● Exercise brief
Only the lines containing "Starting" should appear in the answer, copied from the listing below.

Content starts

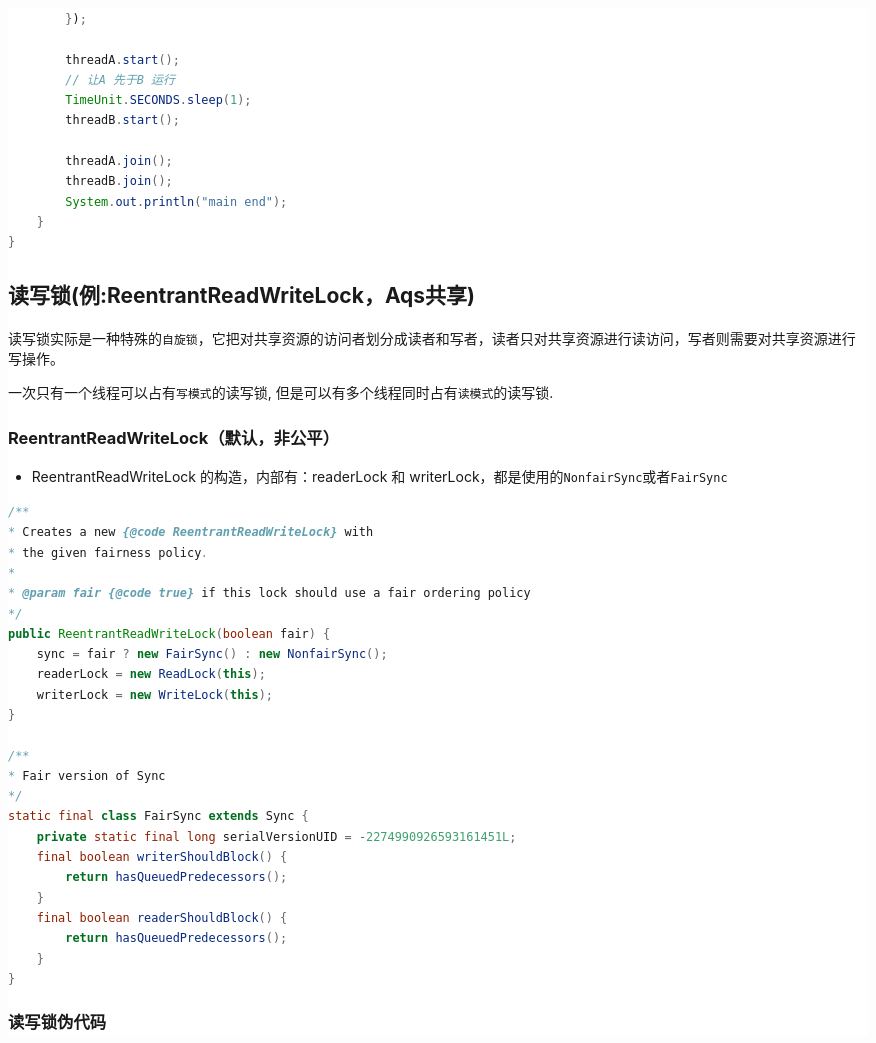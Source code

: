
 ```java
        });

        threadA.start();
        // 让A 先于B 运行
        TimeUnit.SECONDS.sleep(1);
        threadB.start();

        threadA.join();
        threadB.join();
        System.out.println("main end");
    }
}
```

## 读写锁(例:ReentrantReadWriteLock，Aqs共享)

读写锁实际是一种特殊的`自旋锁`，它把对共享资源的访问者划分成读者和写者，读者只对共享资源进行读访问，写者则需要对共享资源进行写操作。

一次只有一个线程可以占有`写模式`的读写锁, 但是可以有多个线程同时占有`读模式`的读写锁.

### ReentrantReadWriteLock（默认，非公平）

* ReentrantReadWriteLock 的构造，内部有：readerLock 和 writerLock，都是使用的`NonfairSync`或者`FairSync`

```java
/**
* Creates a new {@code ReentrantReadWriteLock} with
* the given fairness policy.
*
* @param fair {@code true} if this lock should use a fair ordering policy
*/
public ReentrantReadWriteLock(boolean fair) {
    sync = fair ? new FairSync() : new NonfairSync();
    readerLock = new ReadLock(this);
    writerLock = new WriteLock(this);
}

/**
* Fair version of Sync
*/
static final class FairSync extends Sync {
    private static final long serialVersionUID = -2274990926593161451L;
    final boolean writerShouldBlock() {
        return hasQueuedPredecessors();
    }
    final boolean readerShouldBlock() {
        return hasQueuedPredecessors();
    }
}
```

### 读写锁伪代码
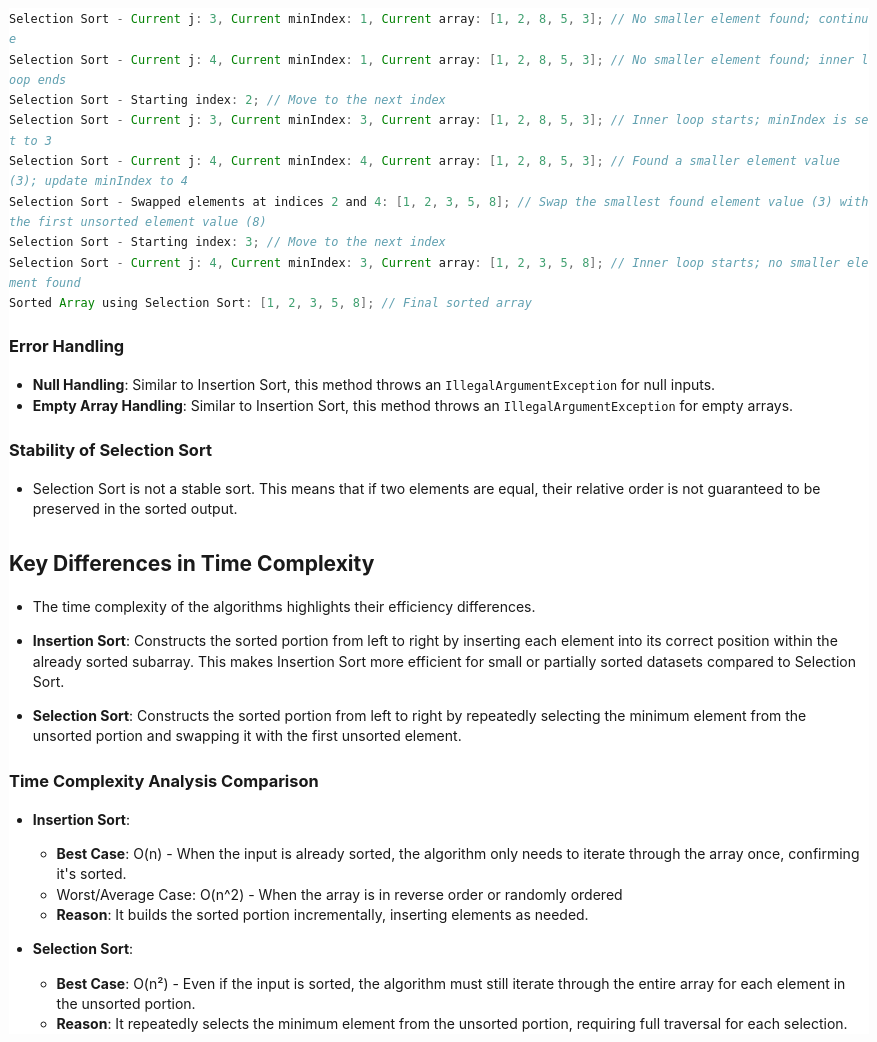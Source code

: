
 ```java
Selection Sort - Current j: 3, Current minIndex: 1, Current array: [1, 2, 8, 5, 3]; // No smaller element found; continue
Selection Sort - Current j: 4, Current minIndex: 1, Current array: [1, 2, 8, 5, 3]; // No smaller element found; inner loop ends
Selection Sort - Starting index: 2; // Move to the next index
Selection Sort - Current j: 3, Current minIndex: 3, Current array: [1, 2, 8, 5, 3]; // Inner loop starts; minIndex is set to 3
Selection Sort - Current j: 4, Current minIndex: 4, Current array: [1, 2, 8, 5, 3]; // Found a smaller element value (3); update minIndex to 4
Selection Sort - Swapped elements at indices 2 and 4: [1, 2, 3, 5, 8]; // Swap the smallest found element value (3) with the first unsorted element value (8)
Selection Sort - Starting index: 3; // Move to the next index
Selection Sort - Current j: 4, Current minIndex: 3, Current array: [1, 2, 3, 5, 8]; // Inner loop starts; no smaller element found
Sorted Array using Selection Sort: [1, 2, 3, 5, 8]; // Final sorted array
```


### Error Handling

- **Null Handling**: Similar to Insertion Sort, this method throws an `IllegalArgumentException` for null inputs.
- **Empty Array Handling**: Similar to Insertion Sort, this method throws an `IllegalArgumentException` for empty arrays.

### Stability of Selection Sort

- Selection Sort is not a stable sort. This means that if two elements are equal, their relative order is not guaranteed to be preserved in the sorted output.

## Key Differences in Time Complexity

- The time complexity of the algorithms highlights their efficiency differences.

- **Insertion Sort**: Constructs the sorted portion from left to right by inserting each element into its correct position within the already sorted subarray. This makes Insertion Sort more efficient for small or partially sorted datasets compared to Selection Sort.

- **Selection Sort**: Constructs the sorted portion from left to right by repeatedly selecting the minimum element from the unsorted portion and swapping it with the first unsorted element.

### Time Complexity Analysis Comparison

- **Insertion Sort**:
  - **Best Case**: O(n) - When the input is already sorted, the algorithm only needs to iterate through the array once, confirming it's sorted.
  - Worst/Average Case: O(n^2) - When the array is in reverse order or randomly ordered
  - **Reason**: It builds the sorted portion incrementally, inserting elements as needed.

- **Selection Sort**:
  - **Best Case**: O(n²) - Even if the input is sorted, the algorithm must still iterate through the entire array for each element in the unsorted portion.
  - **Reason**: It repeatedly selects the minimum element from the unsorted portion, requiring full traversal for each selection.
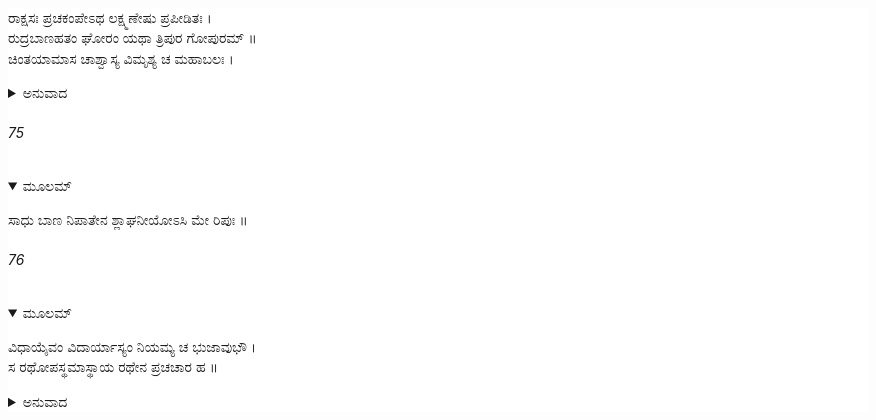 ರಾಕ್ಷಸಃ ಪ್ರಚಕಂಪೇಽಥ ಲಕ್ಷ್ಮಣೇಷು ಪ್ರಪೀಡಿತಃ ।  
ರುದ್ರಬಾಣಹತಂ ಘೋರಂ ಯಥಾ ತ್ರಿಪುರ ಗೋಪುರಮ್ ॥  
ಚಿಂತಯಾಮಾಸ ಚಾಶ್ವಾಸ್ಯ ವಿಮೃಶ್ಯ ಚ ಮಹಾಬಲಃ ।
</details>

<details><summary>ಅನುವಾದ</summary></details>

###### 75


<details open><summary>ಮೂಲಮ್</summary>

ಸಾಧು ಬಾಣ ನಿಪಾತೇನ ಶ್ಲಾಘನೀಯೋಽಸಿ ಮೇ ರಿಪುಃ ॥
</details>

###### 76


<details open><summary>ಮೂಲಮ್</summary>

ವಿಧಾಯೈವಂ ವಿದಾರ್ಯಾಸ್ಯಂ ನಿಯಮ್ಯ ಚ ಭುಜಾವುಭೌ ।  
ಸ ರಥೋಪಸ್ಥಮಾಸ್ಥಾಯ ರಥೇನ ಪ್ರಚಚಾರ ಹ ॥
</details>

<details><summary>ಅನುವಾದ</summary>

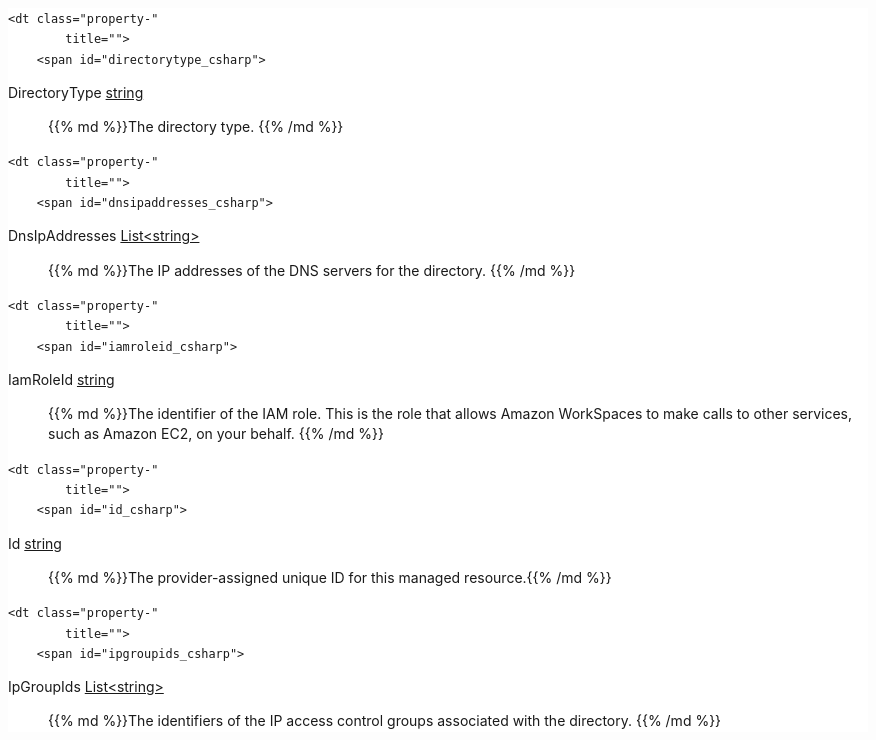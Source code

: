     <dt class="property-"
            title="">
        <span id="directorytype_csharp">
<a href="#directorytype_csharp" style="color: inherit; text-decoration: inherit;">Directory<wbr>Type</a>
</span> 
        <span class="property-indicator"></span>
        <span class="property-type"><a href="https://docs.microsoft.com/en-us/dotnet/csharp/language-reference/builtin-types/built-in-types">string</a></span>
    </dt>
    <dd>{{% md %}}The directory type.
{{% /md %}}</dd>

    <dt class="property-"
            title="">
        <span id="dnsipaddresses_csharp">
<a href="#dnsipaddresses_csharp" style="color: inherit; text-decoration: inherit;">Dns<wbr>Ip<wbr>Addresses</a>
</span> 
        <span class="property-indicator"></span>
        <span class="property-type"><a href="https://docs.microsoft.com/en-us/dotnet/csharp/language-reference/builtin-types/built-in-types">List&lt;string&gt;</a></span>
    </dt>
    <dd>{{% md %}}The IP addresses of the DNS servers for the directory.
{{% /md %}}</dd>

    <dt class="property-"
            title="">
        <span id="iamroleid_csharp">
<a href="#iamroleid_csharp" style="color: inherit; text-decoration: inherit;">Iam<wbr>Role<wbr>Id</a>
</span> 
        <span class="property-indicator"></span>
        <span class="property-type"><a href="https://docs.microsoft.com/en-us/dotnet/csharp/language-reference/builtin-types/built-in-types">string</a></span>
    </dt>
    <dd>{{% md %}}The identifier of the IAM role. This is the role that allows Amazon WorkSpaces to make calls to other services, such as Amazon EC2, on your behalf.
{{% /md %}}</dd>

    <dt class="property-"
            title="">
        <span id="id_csharp">
<a href="#id_csharp" style="color: inherit; text-decoration: inherit;">Id</a>
</span> 
        <span class="property-indicator"></span>
        <span class="property-type"><a href="https://docs.microsoft.com/en-us/dotnet/csharp/language-reference/builtin-types/built-in-types">string</a></span>
    </dt>
    <dd>{{% md %}}The provider-assigned unique ID for this managed resource.{{% /md %}}</dd>

    <dt class="property-"
            title="">
        <span id="ipgroupids_csharp">
<a href="#ipgroupids_csharp" style="color: inherit; text-decoration: inherit;">Ip<wbr>Group<wbr>Ids</a>
</span> 
        <span class="property-indicator"></span>
        <span class="property-type"><a href="https://docs.microsoft.com/en-us/dotnet/csharp/language-reference/builtin-types/built-in-types">List&lt;string&gt;</a></span>
    </dt>
    <dd>{{% md %}}The identifiers of the IP access control groups associated with the directory.
{{% /md %}}</dd>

Content ends

● Response area
Selection Sort - Starting index: 2; // Move to the next index
Selection Sort - Starting index: 3; // Move to the next index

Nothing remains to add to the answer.